(Foto LaPresse)

In America latina non c'è alcuna ribellione contro il neoliberismo

Maurizio Stefanini

Da giorni si mettono sullo stesso piano le rivolte in Cile e in Ecuador e i risultati elettorali in Argentina. La verità è piuttosto diversa

“L'America latina è in rivolta contro il neoliberismo”, è il mantra che in questi giorni sta circolando. E si cita il trio Cile-Argentina-Ecuador. Effettivamente in Cile la protesta continua, costringendo il presidente Sebastián Piñera a rinunciare a ospitare a Santiago il forum dell’Apec e quello dell’Onu sul cambiamento climatico. In Argentina Macri ha perso. In Ecuador la protesta ha obbligato il presidente Lenín Moreno a ritirare un contestato pacchetto economico. Tutti e tre i governi erano in prima linea contro Maduro, e il numero due venezuelano, Diosdado Cabello, ha fatto ironia sul “venticello bolivariano” che avrebbe ripreso a diffondersi nella regione.

 

Attenzione però. Proprio lo stesso giorno che Macri perdeva in Argentina contro il fronte peronista-kircherista, nel vicino Uruguay il Frente Amplio subiva una chiara sconfitta, con il 39,17 per cento appena di Daniel Martínez contro il 28,59 del candidato del Partido Nacional Luis Lacalle (i due si sfideranno al ballottaggio). I tre candidati del centrodestra hanno oltre il 50 per cento e i loro partiti hanno preso una ampia maggioranza alla Camera e al Senato. Presumibilmente, al secondo turno del 24 novembre avranno fine 15 anni di governo della sinistra.

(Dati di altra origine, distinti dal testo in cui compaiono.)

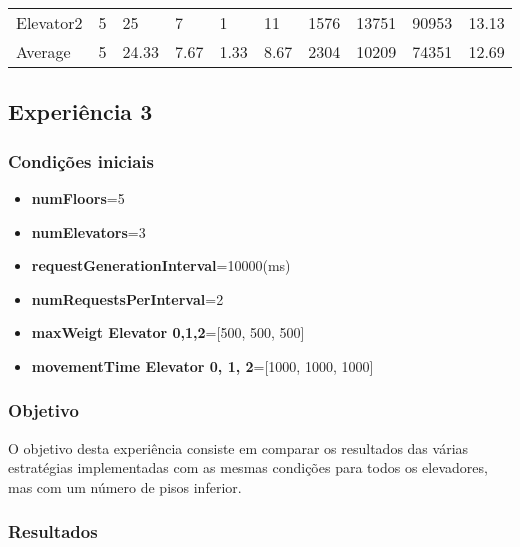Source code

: \documentclass[a4paper]{article}
\begin{document}
\begin{table}[h]
\begin{tabular}{@{}llllllllll@{}}
Elevator2 & 5        & 25            & 7           & 1                                                               & 11                                                                  & 1576                                                         & 13751                                                 & 90953                                                   & 13.13         \\
Average   & 5     & 24.33         & 7.67        & 1.33                                                               & 8.67                                                               & 2304                                                         & 10209                                                 & 74351                                                   &  12.69         \\ \bottomrule
\end{tabular}
\end{table}

\subsection{Experiência 3}

\subsubsection{Condições iniciais}

\begin{itemize}
\item \textbf{numFloors}=5
\item \textbf{numElevators}=3
\item \textbf{requestGenerationInterval}=10000(ms)
\item \textbf{numRequestsPerInterval}=2
\item \textbf{maxWeigt Elevator 0,1,2}=[500, 500, 500]
\item \textbf{movementTime Elevator 0, 1, 2}=[1000, 1000, 1000]
\end{itemize}

\subsubsection{Objetivo} 

O objetivo desta experiência consiste em comparar os resultados das várias estratégias implementadas com as mesmas condições para todos os elevadores, mas com um número de pisos inferior.

\subsubsection{Resultados}
\end{document}

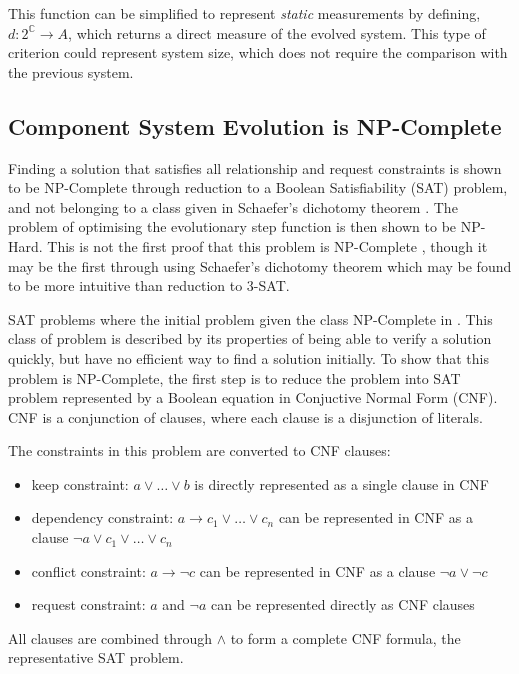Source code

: This function can be simplified to represent \textit{static} measurements by defining, $d: 2^\mathbb{C} \rightarrow A$, which returns a direct measure of the evolved system.
This type of criterion could represent system size, which does not require the comparison with the previous system.

\subsection{Component System Evolution is NP-Complete}
Finding a solution that satisfies all relationship and request constraints is shown to be NP-Complete through reduction to a Boolean Satisfiability (SAT) problem,
and not belonging to a class given in Schaefer's dichotomy theorem \cite{Schaefer1978}.
The problem of optimising the evolutionary step function is then shown to be NP-Hard.
This is not the first proof that this problem is NP-Complete \cite{edos2005report}, 
though it may be the first through using Schaefer's dichotomy theorem which may be found to be more intuitive than reduction to 3-SAT.

SAT problems where the initial problem given the class NP-Complete in \cite{cook1971}.
This class of problem is described by its properties of being able to verify a solution quickly, but have no efficient way to find a solution initially.
To show that this problem is NP-Complete, the first step is to reduce the problem into SAT problem represented by a Boolean equation in Conjuctive Normal Form (CNF).
CNF is a conjunction of clauses, where each clause is a disjunction of literals.

The constraints in this problem are converted to CNF clauses:
\begin{itemize}
  \item keep constraint: $a \vee \ldots \vee b$ is directly represented as a single clause in CNF
  \item dependency constraint: $a \rightarrow c_1 \vee \ldots \vee c_n$ can be represented in CNF as a clause $\neg a \vee c_1 \vee \ldots \vee c_n$
  \item conflict constraint: $a \rightarrow \neg c$ can be represented in CNF as a clause $\neg a \vee \neg c$
  \item request constraint: $a$ and $\neg a$ can be represented directly as CNF clauses
\end{itemize}
All clauses are combined through $\wedge$ to form a complete CNF formula, the representative SAT problem.

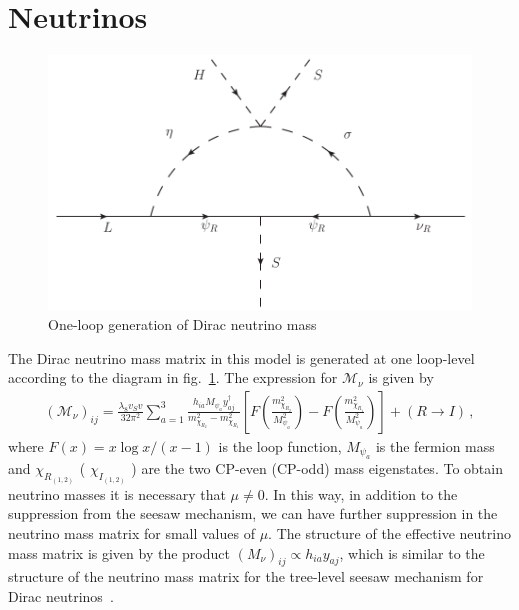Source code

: \documentclass[12pt]{article}
\begin{document}
\section{Neutrinos}
\label{sec:Neutrinos}
%
\begin{figure}
\centering
\includegraphics[scale=0.75]{Neutrino_Loop.pdf}
\caption{One-loop generation of Dirac neutrino mass}
\label{fig:zee}
\end{figure}
%
 The Dirac neutrino mass matrix in this model is generated at one loop-level according to the diagram in  fig.~\ref{fig:zee}. The expression for $\mathcal{M}_{\nu}$ is given by~\cite{Reig:2018mdk}
%
\begin{align}
(\mathcal{M}_{\nu})_{ij} = \frac{\lambda_8 v_S v}{32 \pi^{2}} \sum_{a=1}^{3} \frac{h_{i a} M_{\psi_{a}}y^{\dagger}_{a j}} {m_{\chi_{R_2}}^{2}-m_{\chi_{R_1}}^{2}} \left[ F\left( \frac{m_{\chi_{R_2}}^{2}}{M_{\psi_{a}}^{2}} \right) - F\left( \frac{m_{\chi_{R_1}}^{2}}{M_{\psi_{a}}^{2}} \right) \right] + (R \to I)\,,
\end{align}
%
where $F(x) =x \log x/(x-1)$ is the loop function, $M_{\psi_{a}}$ is
the fermion mass and $\chi_{R_{(1,2)}}$ ( $\chi_{I_{(1,2)}}$ ) are the
two CP-even (CP-odd) mass eigenstates.
To obtain neutrino masses it is necessary that $\mu \neq 0$. In this
way, in addition to the suppression from the seesaw mechanism, we can
have further suppression in the neutrino mass matrix for small values
of $\mu$.
The structure of the effective neutrino mass matrix is given by the
product $(M_{\nu})_{ij} \propto h_{i a} y_{a j}$, which is similar to
the structure of the neutrino mass matrix for the tree-level seesaw
mechanism for Dirac neutrinos~\cite{Chulia:2016ngi}. 
\end{document}
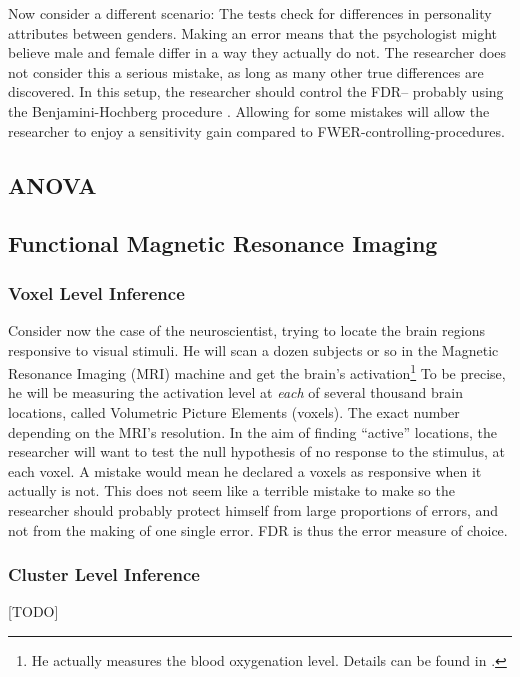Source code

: \documentclass[draft,12pt]{article}
\begin{document}
Now consider a different scenario: The tests check for differences in personality attributes between genders. Making an error means that the psychologist might believe male and female differ in a way they actually do not. The researcher does not consider this a serious mistake, as long as many other true differences are discovered. In this setup, the researcher should control the FDR-- probably using the Benjamini-Hochberg procedure \citep{benjamini_controlling_1995}. Allowing for some mistakes will allow the researcher to enjoy a sensitivity gain compared to FWER-controlling-procedures.


\subsection{ANOVA}



\subsection{Functional Magnetic Resonance Imaging}
\subsubsection{Voxel Level Inference}
Consider now the case of the neuroscientist, trying to locate the brain regions responsive to visual stimuli. He will scan a dozen subjects or so in the Magnetic Resonance Imaging (MRI) machine and get the brain's activation\footnote{ He actually measures the blood oxygenation level. Details can be found in \cite{lazar_statistical_2008}.} To be precise, he will be measuring the activation level at \emph{each} of several thousand brain locations, called Volumetric Picture Elements (voxels). The exact number depending on the MRI's resolution. 
In the aim of finding ``active'' locations, the researcher will want to test the null hypothesis of no response to the stimulus, at each voxel. A mistake would mean he declared a voxels as responsive when it actually is not. This does not seem like a terrible mistake to make so the researcher should probably protect himself from large proportions of errors, and not from the making of one single error. FDR is thus the error measure of choice.


\subsubsection{Cluster Level Inference}
[TODO]
\end{document}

Da notare che invece il Frente de Todos di Alberto Fernández e Cristina Fernández de Kirchner non avrà la maggioranza al Congresso argentino, e vari indizi fanno ritenere che tra presidente e la vice sia possibile una frattura.

 

Allo stesso modo, in Bolivia Evo Morales ha infine accettato un riconteggio dei voti affidato all'Organizzazione degli stati americani che avrà il pieno potere decisionale. Un clamoroso cedimento che sembra sia dovuto alle fortissime pressioni di Bolsonaro: per via del mercato brasiliano del gas Morales vi è fortemente sensibile, come già successo nel caso Cesare Battisti. Ma la protesta contro i brogli elettorali continua, e anche in Bolivia si sono avuti i primi due morti.

 

Ma il quadro è anche più ampio. In Perù il presidente Martín Vizcarra ha prevalso nello scontro sul Congresso e ha indetto un voto politico anticipato al 26 gennaio. In Honduras ci sono state manifestazioni contrapposte dopo che il fratello del presidente Juan Orlando Hernández (di destra) è stato condannato negli Stati Uniti per narcotraffico. In Brasile, poi, il “destro” Jair Bolsonaro sta litigando con il suo stesso partito per la spartizione dei finanziamenti pubblici. In Messico il “sinistro” Andrés Manuel López Obrador è sempre più impotente nei confronti dei narcos. Nel Venezuela di Maduro e nel Nicaragua di Ortega continua la repressione. E alle Amministrative in Colombia l'opposizione ha conquistato Bogotá e Medellín. Nella capitale il nuova sindaco è Claudia López, una verde lesbica che è di sinistra, ma ha più volte criticato Maduro. Insomma, in realtà in tutta la regione c'è un momento di effervescenza. Dove sono al potere governi neoliberisti traballano i governi neoliberisti; dove sono al potere i governi di sinistra hanno problemi i governi di sinistra.